### Problem
Exactly how many lines in the entries contain "課題完成"? Give that number alone.

### Records for this exercise
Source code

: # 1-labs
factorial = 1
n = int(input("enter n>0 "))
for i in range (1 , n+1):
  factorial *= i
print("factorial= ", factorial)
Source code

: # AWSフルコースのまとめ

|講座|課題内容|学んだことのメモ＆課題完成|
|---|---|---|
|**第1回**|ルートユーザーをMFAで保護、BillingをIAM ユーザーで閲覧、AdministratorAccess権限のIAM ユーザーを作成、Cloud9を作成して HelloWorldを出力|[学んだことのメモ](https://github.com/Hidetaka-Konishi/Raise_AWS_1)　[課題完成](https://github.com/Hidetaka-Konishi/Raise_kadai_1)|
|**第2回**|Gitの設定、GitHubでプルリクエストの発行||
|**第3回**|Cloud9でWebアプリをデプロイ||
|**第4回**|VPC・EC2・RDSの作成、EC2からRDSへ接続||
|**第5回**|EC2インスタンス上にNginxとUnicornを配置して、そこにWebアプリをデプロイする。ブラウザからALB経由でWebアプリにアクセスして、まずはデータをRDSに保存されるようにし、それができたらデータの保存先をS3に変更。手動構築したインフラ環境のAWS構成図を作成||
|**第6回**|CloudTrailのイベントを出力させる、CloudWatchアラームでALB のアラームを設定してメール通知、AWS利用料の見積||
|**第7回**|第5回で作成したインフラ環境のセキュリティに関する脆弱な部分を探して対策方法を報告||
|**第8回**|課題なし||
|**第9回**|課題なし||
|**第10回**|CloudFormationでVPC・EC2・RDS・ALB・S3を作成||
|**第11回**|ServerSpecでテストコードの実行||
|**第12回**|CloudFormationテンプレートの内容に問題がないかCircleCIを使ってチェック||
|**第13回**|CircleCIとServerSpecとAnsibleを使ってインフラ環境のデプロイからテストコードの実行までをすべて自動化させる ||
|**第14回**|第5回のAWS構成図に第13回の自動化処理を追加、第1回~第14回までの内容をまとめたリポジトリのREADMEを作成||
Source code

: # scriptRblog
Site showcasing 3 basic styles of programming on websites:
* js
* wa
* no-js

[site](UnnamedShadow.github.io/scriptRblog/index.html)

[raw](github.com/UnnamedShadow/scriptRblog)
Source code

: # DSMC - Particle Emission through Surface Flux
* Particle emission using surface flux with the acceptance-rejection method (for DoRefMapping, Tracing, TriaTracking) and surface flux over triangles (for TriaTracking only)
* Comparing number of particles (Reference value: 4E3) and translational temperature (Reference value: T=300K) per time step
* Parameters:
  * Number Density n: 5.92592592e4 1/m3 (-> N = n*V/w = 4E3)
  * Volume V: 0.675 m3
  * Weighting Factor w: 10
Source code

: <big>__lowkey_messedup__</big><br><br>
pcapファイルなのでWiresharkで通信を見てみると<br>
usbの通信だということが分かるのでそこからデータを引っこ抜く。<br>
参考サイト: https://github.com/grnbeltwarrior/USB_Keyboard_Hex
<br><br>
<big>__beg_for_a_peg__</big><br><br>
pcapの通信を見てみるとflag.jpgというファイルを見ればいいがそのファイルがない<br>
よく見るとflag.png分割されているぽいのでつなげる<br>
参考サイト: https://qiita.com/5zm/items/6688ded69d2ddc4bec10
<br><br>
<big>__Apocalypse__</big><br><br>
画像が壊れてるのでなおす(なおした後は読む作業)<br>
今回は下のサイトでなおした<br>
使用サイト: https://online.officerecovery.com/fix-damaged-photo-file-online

### Answer space
2